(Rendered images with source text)
---

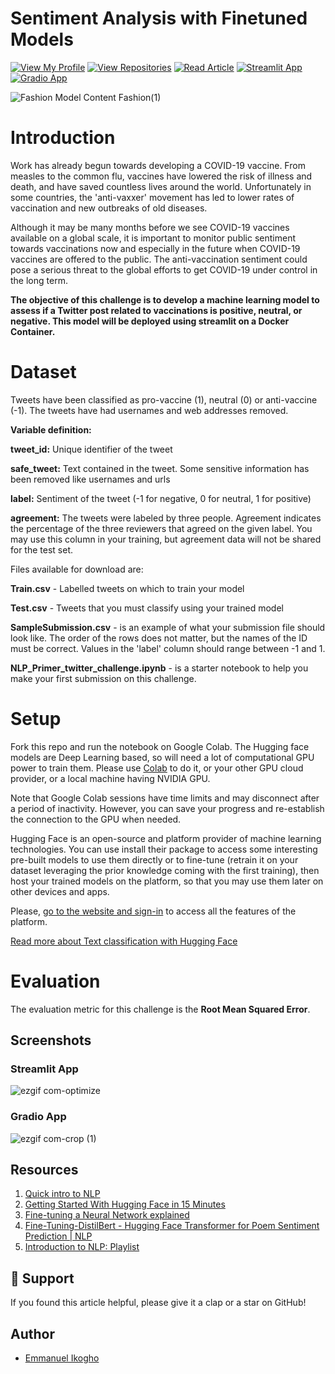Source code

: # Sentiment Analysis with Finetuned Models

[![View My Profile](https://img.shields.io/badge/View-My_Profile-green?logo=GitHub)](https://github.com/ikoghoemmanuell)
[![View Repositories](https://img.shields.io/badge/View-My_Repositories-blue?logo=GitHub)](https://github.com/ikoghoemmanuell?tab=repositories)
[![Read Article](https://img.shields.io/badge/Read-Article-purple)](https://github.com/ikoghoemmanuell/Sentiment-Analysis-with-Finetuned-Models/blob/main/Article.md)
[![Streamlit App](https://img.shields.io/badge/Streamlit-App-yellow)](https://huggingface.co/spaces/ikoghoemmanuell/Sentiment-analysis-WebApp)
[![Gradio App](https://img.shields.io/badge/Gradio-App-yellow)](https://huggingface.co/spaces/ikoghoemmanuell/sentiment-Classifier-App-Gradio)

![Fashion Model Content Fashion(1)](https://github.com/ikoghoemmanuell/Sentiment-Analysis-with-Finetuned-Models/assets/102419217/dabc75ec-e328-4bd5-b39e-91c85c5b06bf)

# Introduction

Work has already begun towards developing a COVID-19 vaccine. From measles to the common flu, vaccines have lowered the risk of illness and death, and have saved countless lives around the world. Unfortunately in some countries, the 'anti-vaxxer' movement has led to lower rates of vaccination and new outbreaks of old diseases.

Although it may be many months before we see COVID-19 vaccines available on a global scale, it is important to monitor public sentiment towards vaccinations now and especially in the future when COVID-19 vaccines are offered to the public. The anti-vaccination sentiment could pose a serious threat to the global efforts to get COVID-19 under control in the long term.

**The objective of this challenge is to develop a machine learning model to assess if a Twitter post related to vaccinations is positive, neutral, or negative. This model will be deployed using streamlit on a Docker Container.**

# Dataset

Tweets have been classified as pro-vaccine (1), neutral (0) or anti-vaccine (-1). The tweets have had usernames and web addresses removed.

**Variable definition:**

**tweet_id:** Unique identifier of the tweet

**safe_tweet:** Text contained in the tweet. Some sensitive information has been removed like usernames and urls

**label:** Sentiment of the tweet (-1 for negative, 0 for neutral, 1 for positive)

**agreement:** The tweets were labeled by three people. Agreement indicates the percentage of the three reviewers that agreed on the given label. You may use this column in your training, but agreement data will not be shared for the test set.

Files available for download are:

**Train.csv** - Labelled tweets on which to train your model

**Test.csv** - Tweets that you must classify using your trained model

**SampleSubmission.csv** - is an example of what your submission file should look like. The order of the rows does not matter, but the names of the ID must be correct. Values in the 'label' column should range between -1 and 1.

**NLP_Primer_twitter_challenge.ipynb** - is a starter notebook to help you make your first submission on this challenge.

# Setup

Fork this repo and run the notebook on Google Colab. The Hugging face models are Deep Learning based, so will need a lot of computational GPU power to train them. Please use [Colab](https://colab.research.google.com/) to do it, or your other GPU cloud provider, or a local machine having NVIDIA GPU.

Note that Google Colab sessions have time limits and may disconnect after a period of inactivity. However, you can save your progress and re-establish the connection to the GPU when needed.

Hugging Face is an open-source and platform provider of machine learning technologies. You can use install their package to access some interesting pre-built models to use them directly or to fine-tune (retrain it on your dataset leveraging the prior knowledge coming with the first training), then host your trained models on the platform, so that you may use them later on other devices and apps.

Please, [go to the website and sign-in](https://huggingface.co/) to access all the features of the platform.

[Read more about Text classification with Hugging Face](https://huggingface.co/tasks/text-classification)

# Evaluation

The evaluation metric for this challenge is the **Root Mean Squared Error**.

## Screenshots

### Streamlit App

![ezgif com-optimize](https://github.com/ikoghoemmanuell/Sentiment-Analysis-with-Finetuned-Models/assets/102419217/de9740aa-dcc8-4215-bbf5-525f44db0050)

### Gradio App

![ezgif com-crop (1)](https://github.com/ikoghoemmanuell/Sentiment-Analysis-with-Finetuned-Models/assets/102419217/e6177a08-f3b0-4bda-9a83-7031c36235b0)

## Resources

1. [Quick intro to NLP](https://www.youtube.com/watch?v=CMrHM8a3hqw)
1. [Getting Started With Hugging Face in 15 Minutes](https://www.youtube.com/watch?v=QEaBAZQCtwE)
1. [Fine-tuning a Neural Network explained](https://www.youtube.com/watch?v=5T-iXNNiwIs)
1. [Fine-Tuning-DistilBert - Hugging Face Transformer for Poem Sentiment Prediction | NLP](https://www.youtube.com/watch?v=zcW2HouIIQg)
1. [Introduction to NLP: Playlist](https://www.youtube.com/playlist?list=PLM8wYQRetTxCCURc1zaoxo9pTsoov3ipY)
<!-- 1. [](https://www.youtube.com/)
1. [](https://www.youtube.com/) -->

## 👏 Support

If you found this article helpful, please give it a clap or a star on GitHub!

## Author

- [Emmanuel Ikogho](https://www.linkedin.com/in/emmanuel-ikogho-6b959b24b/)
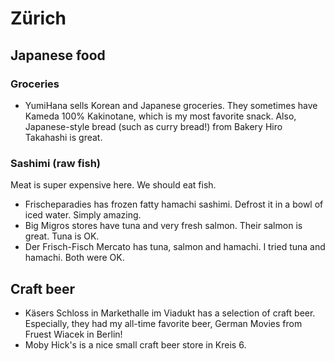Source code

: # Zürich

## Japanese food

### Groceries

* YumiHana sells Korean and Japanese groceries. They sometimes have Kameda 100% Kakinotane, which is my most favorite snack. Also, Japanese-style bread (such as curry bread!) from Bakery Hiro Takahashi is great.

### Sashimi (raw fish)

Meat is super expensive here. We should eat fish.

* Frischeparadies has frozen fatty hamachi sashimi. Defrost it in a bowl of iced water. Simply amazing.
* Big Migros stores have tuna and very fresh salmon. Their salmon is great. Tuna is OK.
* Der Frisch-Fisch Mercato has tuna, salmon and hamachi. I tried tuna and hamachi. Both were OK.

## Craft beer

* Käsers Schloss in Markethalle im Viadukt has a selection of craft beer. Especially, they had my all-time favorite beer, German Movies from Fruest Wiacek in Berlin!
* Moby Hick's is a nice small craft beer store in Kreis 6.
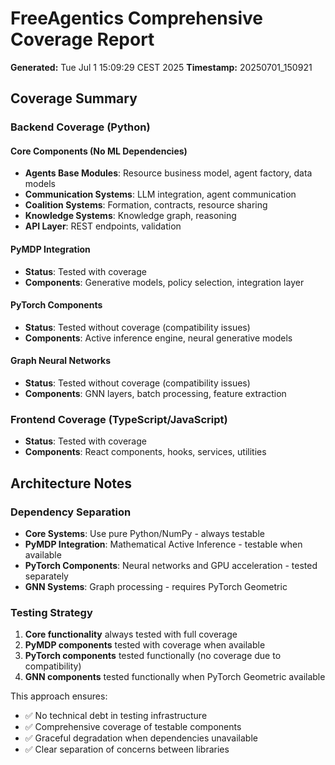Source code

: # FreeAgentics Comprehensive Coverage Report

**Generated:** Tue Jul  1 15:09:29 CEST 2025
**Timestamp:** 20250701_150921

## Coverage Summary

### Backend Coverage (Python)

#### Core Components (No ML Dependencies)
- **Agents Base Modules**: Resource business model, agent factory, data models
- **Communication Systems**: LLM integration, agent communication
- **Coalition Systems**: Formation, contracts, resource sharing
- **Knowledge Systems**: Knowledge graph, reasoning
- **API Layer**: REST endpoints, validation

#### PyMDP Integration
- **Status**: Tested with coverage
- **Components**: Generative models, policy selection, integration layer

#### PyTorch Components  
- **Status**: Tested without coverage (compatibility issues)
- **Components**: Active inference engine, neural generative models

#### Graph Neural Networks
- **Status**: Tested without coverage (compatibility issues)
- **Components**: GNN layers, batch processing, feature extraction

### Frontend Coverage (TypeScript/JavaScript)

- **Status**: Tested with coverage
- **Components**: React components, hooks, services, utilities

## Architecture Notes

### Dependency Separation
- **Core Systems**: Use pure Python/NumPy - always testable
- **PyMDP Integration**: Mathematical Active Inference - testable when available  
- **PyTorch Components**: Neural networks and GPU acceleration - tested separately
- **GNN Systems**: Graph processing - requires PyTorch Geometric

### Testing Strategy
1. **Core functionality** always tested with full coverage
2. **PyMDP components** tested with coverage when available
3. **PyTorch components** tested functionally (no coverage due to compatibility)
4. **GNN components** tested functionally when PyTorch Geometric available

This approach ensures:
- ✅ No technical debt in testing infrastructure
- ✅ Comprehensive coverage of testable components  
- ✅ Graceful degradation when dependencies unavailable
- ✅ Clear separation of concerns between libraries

---

(DESCRIPTION OF THE TASK)
Without the pictures, copy out all the records above exactly.

(RESULT FOR THIS EXERCISE)
Source code

: # Sentiment Analysis with Finetuned Models

[![View My Profile](https://img.shields.io/badge/View-My_Profile-green?logo=GitHub)](https://github.com/ikoghoemmanuell)
[![View Repositories](https://img.shields.io/badge/View-My_Repositories-blue?logo=GitHub)](https://github.com/ikoghoemmanuell?tab=repositories)
[![Read Article](https://img.shields.io/badge/Read-Article-purple)](https://github.com/ikoghoemmanuell/Sentiment-Analysis-with-Finetuned-Models/blob/main/Article.md)
[![Streamlit App](https://img.shields.io/badge/Streamlit-App-yellow)](https://huggingface.co/spaces/ikoghoemmanuell/Sentiment-analysis-WebApp)
[![Gradio App](https://img.shields.io/badge/Gradio-App-yellow)](https://huggingface.co/spaces/ikoghoemmanuell/sentiment-Classifier-App-Gradio)

![Fashion Model Content Fashion(1)](https://github.com/ikoghoemmanuell/Sentiment-Analysis-with-Finetuned-Models/assets/102419217/dabc75ec-e328-4bd5-b39e-91c85c5b06bf)

# Introduction

Work has already begun towards developing a COVID-19 vaccine. From measles to the common flu, vaccines have lowered the risk of illness and death, and have saved countless lives around the world. Unfortunately in some countries, the 'anti-vaxxer' movement has led to lower rates of vaccination and new outbreaks of old diseases.

Although it may be many months before we see COVID-19 vaccines available on a global scale, it is important to monitor public sentiment towards vaccinations now and especially in the future when COVID-19 vaccines are offered to the public. The anti-vaccination sentiment could pose a serious threat to the global efforts to get COVID-19 under control in the long term.

**The objective of this challenge is to develop a machine learning model to assess if a Twitter post related to vaccinations is positive, neutral, or negative. This model will be deployed using streamlit on a Docker Container.**

# Dataset

Tweets have been classified as pro-vaccine (1), neutral (0) or anti-vaccine (-1). The tweets have had usernames and web addresses removed.

**Variable definition:**

**tweet_id:** Unique identifier of the tweet

**safe_tweet:** Text contained in the tweet. Some sensitive information has been removed like usernames and urls

**label:** Sentiment of the tweet (-1 for negative, 0 for neutral, 1 for positive)

**agreement:** The tweets were labeled by three people. Agreement indicates the percentage of the three reviewers that agreed on the given label. You may use this column in your training, but agreement data will not be shared for the test set.

Files available for download are:

**Train.csv** - Labelled tweets on which to train your model

**Test.csv** - Tweets that you must classify using your trained model

**SampleSubmission.csv** - is an example of what your submission file should look like. The order of the rows does not matter, but the names of the ID must be correct. Values in the 'label' column should range between -1 and 1.

**NLP_Primer_twitter_challenge.ipynb** - is a starter notebook to help you make your first submission on this challenge.

# Setup

Fork this repo and run the notebook on Google Colab. The Hugging face models are Deep Learning based, so will need a lot of computational GPU power to train them. Please use [Colab](https://colab.research.google.com/) to do it, or your other GPU cloud provider, or a local machine having NVIDIA GPU.

Note that Google Colab sessions have time limits and may disconnect after a period of inactivity. However, you can save your progress and re-establish the connection to the GPU when needed.

Hugging Face is an open-source and platform provider of machine learning technologies. You can use install their package to access some interesting pre-built models to use them directly or to fine-tune (retrain it on your dataset leveraging the prior knowledge coming with the first training), then host your trained models on the platform, so that you may use them later on other devices and apps.

Please, [go to the website and sign-in](https://huggingface.co/) to access all the features of the platform.

[Read more about Text classification with Hugging Face](https://huggingface.co/tasks/text-classification)

# Evaluation

The evaluation metric for this challenge is the **Root Mean Squared Error**.

## Screenshots

### Streamlit App

![ezgif com-optimize](https://github.com/ikoghoemmanuell/Sentiment-Analysis-with-Finetuned-Models/assets/102419217/de9740aa-dcc8-4215-bbf5-525f44db0050)

### Gradio App

![ezgif com-crop (1)](https://github.com/ikoghoemmanuell/Sentiment-Analysis-with-Finetuned-Models/assets/102419217/e6177a08-f3b0-4bda-9a83-7031c36235b0)

## Resources

1. [Quick intro to NLP](https://www.youtube.com/watch?v=CMrHM8a3hqw)
1. [Getting Started With Hugging Face in 15 Minutes](https://www.youtube.com/watch?v=QEaBAZQCtwE)
1. [Fine-tuning a Neural Network explained](https://www.youtube.com/watch?v=5T-iXNNiwIs)
1. [Fine-Tuning-DistilBert - Hugging Face Transformer for Poem Sentiment Prediction | NLP](https://www.youtube.com/watch?v=zcW2HouIIQg)
1. [Introduction to NLP: Playlist](https://www.youtube.com/playlist?list=PLM8wYQRetTxCCURc1zaoxo9pTsoov3ipY)
<!-- 1. [](https://www.youtube.com/)
1. [](https://www.youtube.com/) -->

## 👏 Support

If you found this article helpful, please give it a clap or a star on GitHub!

## Author

- [Emmanuel Ikogho](https://www.linkedin.com/in/emmanuel-ikogho-6b959b24b/)
Source code

: # Zürich

## Japanese food

### Groceries

* YumiHana sells Korean and Japanese groceries. They sometimes have Kameda 100% Kakinotane, which is my most favorite snack. Also, Japanese-style bread (such as curry bread!) from Bakery Hiro Takahashi is great.

### Sashimi (raw fish)

Meat is super expensive here. We should eat fish.

* Frischeparadies has frozen fatty hamachi sashimi. Defrost it in a bowl of iced water. Simply amazing.
* Big Migros stores have tuna and very fresh salmon. Their salmon is great. Tuna is OK.
* Der Frisch-Fisch Mercato has tuna, salmon and hamachi. I tried tuna and hamachi. Both were OK.

## Craft beer

* Käsers Schloss in Markethalle im Viadukt has a selection of craft beer. Especially, they had my all-time favorite beer, German Movies from Fruest Wiacek in Berlin!
* Moby Hick's is a nice small craft beer store in Kreis 6.
Source code

: # FreeAgentics Comprehensive Coverage Report

**Generated:** Tue Jul  1 15:09:29 CEST 2025
**Timestamp:** 20250701_150921

## Coverage Summary

### Backend Coverage (Python)

#### Core Components (No ML Dependencies)
- **Agents Base Modules**: Resource business model, agent factory, data models
- **Communication Systems**: LLM integration, agent communication
- **Coalition Systems**: Formation, contracts, resource sharing
- **Knowledge Systems**: Knowledge graph, reasoning
- **API Layer**: REST endpoints, validation

#### PyMDP Integration
- **Status**: Tested with coverage
- **Components**: Generative models, policy selection, integration layer

#### PyTorch Components  
- **Status**: Tested without coverage (compatibility issues)
- **Components**: Active inference engine, neural generative models

#### Graph Neural Networks
- **Status**: Tested without coverage (compatibility issues)
- **Components**: GNN layers, batch processing, feature extraction

### Frontend Coverage (TypeScript/JavaScript)

- **Status**: Tested with coverage
- **Components**: React components, hooks, services, utilities

## Architecture Notes

### Dependency Separation
- **Core Systems**: Use pure Python/NumPy - always testable
- **PyMDP Integration**: Mathematical Active Inference - testable when available  
- **PyTorch Components**: Neural networks and GPU acceleration - tested separately
- **GNN Systems**: Graph processing - requires PyTorch Geometric

### Testing Strategy
1. **Core functionality** always tested with full coverage
2. **PyMDP components** tested with coverage when available
3. **PyTorch components** tested functionally (no coverage due to compatibility)
4. **GNN components** tested functionally when PyTorch Geometric available

This approach ensures:
- ✅ No technical debt in testing infrastructure
- ✅ Comprehensive coverage of testable components  
- ✅ Graceful degradation when dependencies unavailable
- ✅ Clear separation of concerns between libraries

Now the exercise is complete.